Autoinflammation with infantile enterocolitis, also known by its abbreviated name AIFEC, is an extremely rare condition. According to available medical data, the disease occurs in fewer than one person per million individuals worldwide, making it one of the rarest genetic inflammatory conditions known to medicine.[5][9] Because the condition was only identified and described in medical literature beginning in 2014, the true number of affected individuals globally remains uncertain, and many cases may still go undiagnosed or misdiagnosed as other conditions.

The condition affects both males and females equally, which is consistent with its pattern of inheritance. Early medical reports documented the disease in at least two unrelated families, including a father and his two sons, demonstrating that the condition can appear in multiple generations within the same family.[2][4] As awareness of this condition grows among healthcare providers and genetic testing becomes more widely available, additional cases continue to be identified around the world, suggesting that the actual prevalence may be higher than currently recognized.

The disease begins in the neonatal period or very early infancy, meaning symptoms appear within the first weeks or months after birth.[5][9] This very early onset distinguishes autoinflammation with infantile enterocolitis from many other inflammatory conditions that typically appear later in childhood or adulthood. The severity of symptoms in infancy can vary considerably between affected individuals, even within the same family, with some babies experiencing life-threatening complications while others have milder presentations.

Causes

Autoinflammation with infantile enterocolitis is caused by mutations, or changes, in a specific gene called NLRC4, which is located on chromosome 2 at position 2p22.3.[1][3] This gene contains the instructions for making a protein that plays an important role in the body’s immune system, specifically in detecting threats and triggering inflammatory responses when needed. In healthy individuals, the NLRC4 protein acts as a sensor that helps the immune system identify dangerous bacteria that have invaded cells.

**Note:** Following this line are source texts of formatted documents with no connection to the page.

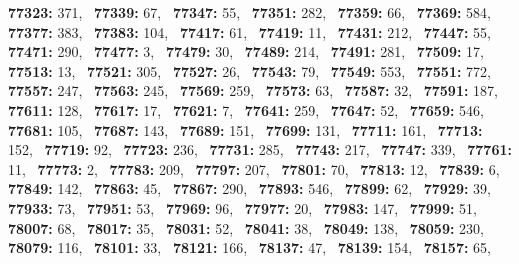 \textbf{77323:} 371,\allowbreak~ 
\textbf{77339:} 67,\allowbreak~ 
\textbf{77347:} 55,\allowbreak~ 
\textbf{77351:} 282,\allowbreak~ 
\textbf{77359:} 66,\allowbreak~ 
\textbf{77369:} 584,\allowbreak~ 
\textbf{77377:} 383,\allowbreak~ 
\textbf{77383:} 104,\allowbreak~ 
\textbf{77417:} 61,\allowbreak~ 
\textbf{77419:} 11,\allowbreak~ 
\textbf{77431:} 212,\allowbreak~ 
\textbf{77447:} 55,\allowbreak~ 
\textbf{77471:} 290,\allowbreak~ 
\textbf{77477:} 3,\allowbreak~ 
\textbf{77479:} 30,\allowbreak~ 
\textbf{77489:} 214,\allowbreak~ 
\textbf{77491:} 281,\allowbreak~ 
\textbf{77509:} 17,\allowbreak~ 
\textbf{77513:} 13,\allowbreak~ 
\textbf{77521:} 305,\allowbreak~ 
\textbf{77527:} 26,\allowbreak~ 
\textbf{77543:} 79,\allowbreak~ 
\textbf{77549:} 553,\allowbreak~ 
\textbf{77551:} 772,\allowbreak~ 
\textbf{77557:} 247,\allowbreak~ 
\textbf{77563:} 245,\allowbreak~ 
\textbf{77569:} 259,\allowbreak~ 
\textbf{77573:} 63,\allowbreak~ 
\textbf{77587:} 32,\allowbreak~ 
\textbf{77591:} 187,\allowbreak~ 
\textbf{77611:} 128,\allowbreak~ 
\textbf{77617:} 17,\allowbreak~ 
\textbf{77621:} 7,\allowbreak~ 
\textbf{77641:} 259,\allowbreak~ 
\textbf{77647:} 52,\allowbreak~ 
\textbf{77659:} 546,\allowbreak~ 
\textbf{77681:} 105,\allowbreak~ 
\textbf{77687:} 143,\allowbreak~ 
\textbf{77689:} 151,\allowbreak~ 
\textbf{77699:} 131,\allowbreak~ 
\textbf{77711:} 161,\allowbreak~ 
\textbf{77713:} 152,\allowbreak~ 
\textbf{77719:} 92,\allowbreak~ 
\textbf{77723:} 236,\allowbreak~ 
\textbf{77731:} 285,\allowbreak~ 
\textbf{77743:} 217,\allowbreak~ 
\textbf{77747:} 339,\allowbreak~ 
\textbf{77761:} 11,\allowbreak~ 
\textbf{77773:} 2,\allowbreak~ 
\textbf{77783:} 209,\allowbreak~ 
\textbf{77797:} 207,\allowbreak~ 
\textbf{77801:} 70,\allowbreak~ 
\textbf{77813:} 12,\allowbreak~ 
\textbf{77839:} 6,\allowbreak~ 
\textbf{77849:} 142,\allowbreak~ 
\textbf{77863:} 45,\allowbreak~ 
\textbf{77867:} 290,\allowbreak~ 
\textbf{77893:} 546,\allowbreak~ 
\textbf{77899:} 62,\allowbreak~ 
\textbf{77929:} 39,\allowbreak~ 
\textbf{77933:} 73,\allowbreak~ 
\textbf{77951:} 53,\allowbreak~ 
\textbf{77969:} 96,\allowbreak~ 
\textbf{77977:} 20,\allowbreak~ 
\textbf{77983:} 147,\allowbreak~ 
\textbf{77999:} 51,\allowbreak~ 
\textbf{78007:} 68,\allowbreak~ 
\textbf{78017:} 35,\allowbreak~ 
\textbf{78031:} 52,\allowbreak~ 
\textbf{78041:} 38,\allowbreak~ 
\textbf{78049:} 138,\allowbreak~ 
\textbf{78059:} 230,\allowbreak~ 
\textbf{78079:} 116,\allowbreak~ 
\textbf{78101:} 33,\allowbreak~ 
\textbf{78121:} 166,\allowbreak~ 
\textbf{78137:} 47,\allowbreak~ 
\textbf{78139:} 154,\allowbreak~ 
\textbf{78157:} 65,\allowbreak~ 
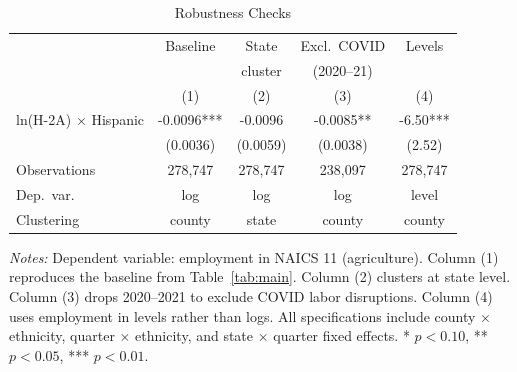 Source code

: \begin{table}[htbp]
\centering
\caption{Robustness Checks}
\label{tab:robust}
\small
\begin{tabular}{lcccc}
\hline\hline
 & Baseline & State & Excl.\ COVID & Levels \\
 & & cluster & (2020--21) & \\
 & (1) & (2) & (3) & (4) \\
\hline
ln(H-2A) $\times$ Hispanic & -0.0096*** & -0.0096 & -0.0085** & -6.50*** \\
 & (0.0036) & (0.0059) & (0.0038) & (2.52) \\
Observations & 278,747 & 278,747 & 238,097 & 278,747 \\
Dep.\ var.\ & log & log & log & level \\
Clustering & county & state & county & county \\
\hline\hline
\end{tabular}
\begin{tablenotes}
\item \textit{Notes:} Dependent variable: employment in NAICS 11 (agriculture). Column (1) reproduces the baseline from Table~\ref{tab:main}. Column (2) clusters at state level. Column (3) drops 2020--2021 to exclude COVID labor disruptions. Column (4) uses employment in levels rather than logs. All specifications include county $\times$ ethnicity, quarter $\times$ ethnicity, and state $\times$ quarter fixed effects. * $p<0.10$, ** $p<0.05$, *** $p<0.01$.
\end{tablenotes}
\end{table}

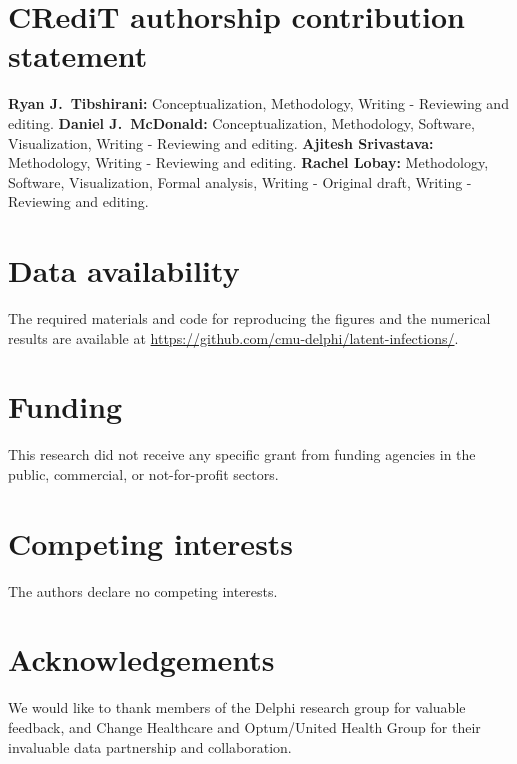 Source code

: \documentclass{article}
\begin{document}




\newpage 

\section*{CRediT authorship contribution statement}
\textbf{Ryan J.\ Tibshirani:} Conceptualization, Methodology, Writing - Reviewing and editing.
\textbf{Daniel J.\ McDonald:} Conceptualization, Methodology, Software, Visualization, Writing - Reviewing and editing.
\textbf{Ajitesh Srivastava:} Methodology, Writing - Reviewing and editing.
\textbf{Rachel Lobay:} Methodology, Software, Visualization, Formal analysis, Writing - Original draft, Writing - Reviewing and editing.


\section*{Data availability}
The required materials and code for reproducing the figures and the numerical results are 
available at
\href{https://github.com/cmu-delphi/latent-infections/}{https://github.com/cmu-delphi/latent-infections/}.

\section*{Funding}
This research did not receive any specific grant from funding agencies
in the public, commercial, or not-for-profit sectors.

\section*{Competing interests}

The authors declare no competing interests.

\section*{Acknowledgements}

We would like to thank members of the Delphi research group for valuable
feedback, and Change Healthcare and Optum/United Health Group for their
invaluable data partnership and collaboration. 
\end{document}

The mutations that cause this disease are called “gain-of-function” mutations, which means they make the NLRC4 protein work too much rather than not enough. When the gene is mutated, the protein becomes overactive and triggers inflammation even when there is no real threat present.[2][4] This inappropriate activation leads to excessive production of inflammatory substances in the body, particularly proteins called cytokines that normally help coordinate immune responses but cause damage when present at very high levels.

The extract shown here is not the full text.